Dr Alison Cave, MHRA Chief Safety Officer told Full Fact: “Over 92,000 pregnant women have received at least one dose of COVID-19 vaccine in England and Scotland and no concerns of the safety of the vaccines have been raised. This conclusion is supported by extensive international data from the rollout of the vaccines in other countries.” 

She added that the side effects observed from booster doses (which are the same vaccines as used for the first and second doses of vaccine) are “in line with those seen after the first two doses”. 

She said the MHRA “want to reassure women that booster doses are therefore considered to be safe in pregnant women”.

Dr Cave also said that patient safety is a “top priority” and said that the safety of all Covid-19 vaccines in pregnant women will be kept “under close review”.

Why can’t you mix vaccines between first and second doses?

As we have written before, pregnant women who have received a first dose of AstraZeneca vaccine are recommended to have a second dose with the same vaccine, rather than “mix and match” doses. This has caused confusion because only the Pfizer or Moderna vaccines have been recommended as the preferred vaccines for pregnant women coming forward for a first dose. 

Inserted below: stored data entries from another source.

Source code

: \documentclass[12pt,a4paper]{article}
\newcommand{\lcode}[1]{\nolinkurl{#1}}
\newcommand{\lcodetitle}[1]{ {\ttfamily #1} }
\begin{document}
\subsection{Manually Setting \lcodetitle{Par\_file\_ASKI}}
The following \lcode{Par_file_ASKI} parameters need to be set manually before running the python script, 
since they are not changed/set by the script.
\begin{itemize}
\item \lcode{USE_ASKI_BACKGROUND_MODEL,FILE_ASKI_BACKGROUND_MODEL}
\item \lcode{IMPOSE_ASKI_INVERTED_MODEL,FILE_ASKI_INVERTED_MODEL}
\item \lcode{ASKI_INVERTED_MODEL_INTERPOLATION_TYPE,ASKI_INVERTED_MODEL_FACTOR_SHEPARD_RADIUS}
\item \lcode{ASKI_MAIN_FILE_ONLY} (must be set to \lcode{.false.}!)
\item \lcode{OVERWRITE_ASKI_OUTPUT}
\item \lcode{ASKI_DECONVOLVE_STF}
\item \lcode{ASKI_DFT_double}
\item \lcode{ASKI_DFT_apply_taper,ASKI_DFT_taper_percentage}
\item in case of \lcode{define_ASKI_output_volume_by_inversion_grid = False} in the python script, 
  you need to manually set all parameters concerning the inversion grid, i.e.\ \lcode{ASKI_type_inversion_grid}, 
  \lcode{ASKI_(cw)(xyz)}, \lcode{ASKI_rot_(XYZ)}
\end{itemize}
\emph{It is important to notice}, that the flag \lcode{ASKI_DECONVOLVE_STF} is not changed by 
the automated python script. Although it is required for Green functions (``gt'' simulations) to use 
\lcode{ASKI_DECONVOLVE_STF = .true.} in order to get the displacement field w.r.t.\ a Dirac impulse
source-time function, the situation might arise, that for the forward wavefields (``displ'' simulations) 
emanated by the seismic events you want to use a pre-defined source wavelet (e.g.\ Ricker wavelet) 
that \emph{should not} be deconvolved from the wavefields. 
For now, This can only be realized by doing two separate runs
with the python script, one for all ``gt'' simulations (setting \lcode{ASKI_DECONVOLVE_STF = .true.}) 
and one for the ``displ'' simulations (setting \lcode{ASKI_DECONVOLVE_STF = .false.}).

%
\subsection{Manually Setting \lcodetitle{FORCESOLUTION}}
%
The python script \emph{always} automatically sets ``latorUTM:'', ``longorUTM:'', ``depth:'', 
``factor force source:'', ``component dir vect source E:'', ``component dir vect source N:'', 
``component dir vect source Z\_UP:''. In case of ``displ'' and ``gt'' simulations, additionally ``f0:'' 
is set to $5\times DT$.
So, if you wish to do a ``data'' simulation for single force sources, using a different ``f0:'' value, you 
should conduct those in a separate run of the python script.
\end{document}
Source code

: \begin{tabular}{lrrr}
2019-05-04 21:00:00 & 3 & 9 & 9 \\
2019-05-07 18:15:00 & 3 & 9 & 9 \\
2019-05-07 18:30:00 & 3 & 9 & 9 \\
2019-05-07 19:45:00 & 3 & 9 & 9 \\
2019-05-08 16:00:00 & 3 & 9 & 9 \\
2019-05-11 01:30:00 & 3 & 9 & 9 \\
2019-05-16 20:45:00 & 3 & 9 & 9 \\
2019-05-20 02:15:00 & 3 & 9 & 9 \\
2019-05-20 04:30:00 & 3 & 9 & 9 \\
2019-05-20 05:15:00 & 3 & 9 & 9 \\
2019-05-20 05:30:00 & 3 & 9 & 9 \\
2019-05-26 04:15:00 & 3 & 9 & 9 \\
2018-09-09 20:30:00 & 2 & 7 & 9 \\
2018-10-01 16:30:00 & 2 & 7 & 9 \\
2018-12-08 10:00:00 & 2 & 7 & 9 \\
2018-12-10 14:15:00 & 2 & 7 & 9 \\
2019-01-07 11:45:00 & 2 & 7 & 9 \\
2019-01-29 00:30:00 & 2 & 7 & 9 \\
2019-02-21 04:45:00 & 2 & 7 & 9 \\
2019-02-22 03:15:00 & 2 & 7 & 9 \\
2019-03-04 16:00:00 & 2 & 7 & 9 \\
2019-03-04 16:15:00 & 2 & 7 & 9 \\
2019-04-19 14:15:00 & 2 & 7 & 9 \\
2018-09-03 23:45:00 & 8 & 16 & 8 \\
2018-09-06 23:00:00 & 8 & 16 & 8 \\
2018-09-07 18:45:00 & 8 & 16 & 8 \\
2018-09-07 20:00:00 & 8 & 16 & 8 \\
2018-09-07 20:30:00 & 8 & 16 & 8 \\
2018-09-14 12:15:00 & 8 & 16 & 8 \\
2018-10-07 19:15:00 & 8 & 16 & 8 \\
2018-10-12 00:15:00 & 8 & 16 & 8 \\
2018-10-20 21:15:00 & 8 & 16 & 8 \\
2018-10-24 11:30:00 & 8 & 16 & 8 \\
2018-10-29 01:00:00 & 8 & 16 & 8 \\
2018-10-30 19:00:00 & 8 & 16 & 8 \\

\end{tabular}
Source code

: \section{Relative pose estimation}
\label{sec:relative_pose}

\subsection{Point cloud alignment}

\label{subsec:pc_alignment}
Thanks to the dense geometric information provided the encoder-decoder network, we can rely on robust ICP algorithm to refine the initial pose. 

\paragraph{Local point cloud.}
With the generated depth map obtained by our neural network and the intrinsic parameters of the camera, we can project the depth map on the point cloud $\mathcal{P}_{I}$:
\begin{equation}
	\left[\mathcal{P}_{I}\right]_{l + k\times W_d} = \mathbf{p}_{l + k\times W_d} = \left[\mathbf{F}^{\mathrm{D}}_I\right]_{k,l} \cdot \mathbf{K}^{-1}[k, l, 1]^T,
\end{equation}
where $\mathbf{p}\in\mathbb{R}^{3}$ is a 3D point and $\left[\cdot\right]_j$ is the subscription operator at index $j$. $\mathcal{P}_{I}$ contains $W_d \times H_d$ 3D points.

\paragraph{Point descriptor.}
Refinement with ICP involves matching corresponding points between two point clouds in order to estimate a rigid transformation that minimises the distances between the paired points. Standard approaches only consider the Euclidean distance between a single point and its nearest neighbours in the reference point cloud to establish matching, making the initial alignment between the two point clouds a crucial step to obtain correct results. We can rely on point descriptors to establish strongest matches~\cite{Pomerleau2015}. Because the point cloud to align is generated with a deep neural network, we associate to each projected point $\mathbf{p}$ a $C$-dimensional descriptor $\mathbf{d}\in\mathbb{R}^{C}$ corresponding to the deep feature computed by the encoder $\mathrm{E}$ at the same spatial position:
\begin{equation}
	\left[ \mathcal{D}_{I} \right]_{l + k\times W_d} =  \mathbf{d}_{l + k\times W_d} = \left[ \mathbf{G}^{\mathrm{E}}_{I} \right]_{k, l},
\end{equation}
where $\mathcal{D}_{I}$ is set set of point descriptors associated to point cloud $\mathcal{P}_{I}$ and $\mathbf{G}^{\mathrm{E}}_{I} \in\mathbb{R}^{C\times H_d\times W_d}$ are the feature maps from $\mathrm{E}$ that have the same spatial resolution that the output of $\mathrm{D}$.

Public Health England (which has now been largely replaced by the UK Health Security Agency or UKHSA) has previously told us that mixing of first and second doses of the vaccine between different brands is not currently recommended, except in particular circumstances such as people who experienced anaphylaxis or blood clots with low platelets after the first dose. 

The UKHSA Green Book, which provides health professionals with the latest information on vaccinations, states: “Individuals who experienced severe expected reactions after a first dose of AstraZeneca or Pfizer BioNTech vaccines should be informed about the higher rate of such reactions when they receive a second dose of an alternate vaccine” and references a study comparing side effects associated with mix and matching of the two vaccines against giving two doses of the same vaccine.

The Department of Health and Social Care (DHSC) told Full Fact that AstraZeneca and Pfizer are both licensed as a two dose schedule and using them in this way is most in keeping with the current evidence in terms of their safety and effectiveness. In addition, the data that there is also suggests that side effects (like chills, tiredness, localised pain and swelling among others) are more common with mixing of doses. UKHSA and the DHSC told Full Fact that this is less likely to occur with the booster vaccines because a longer period will have passed between vaccine doses.

The information included in this article contains the latest evidence and official guidance available at the time it was written. This is not a substitute for medical advice. If you require specific medical advice please consult your GP or midwife.


Update 17 December 2021

This piece has been updated to reflect changing recommendations from the JCVI.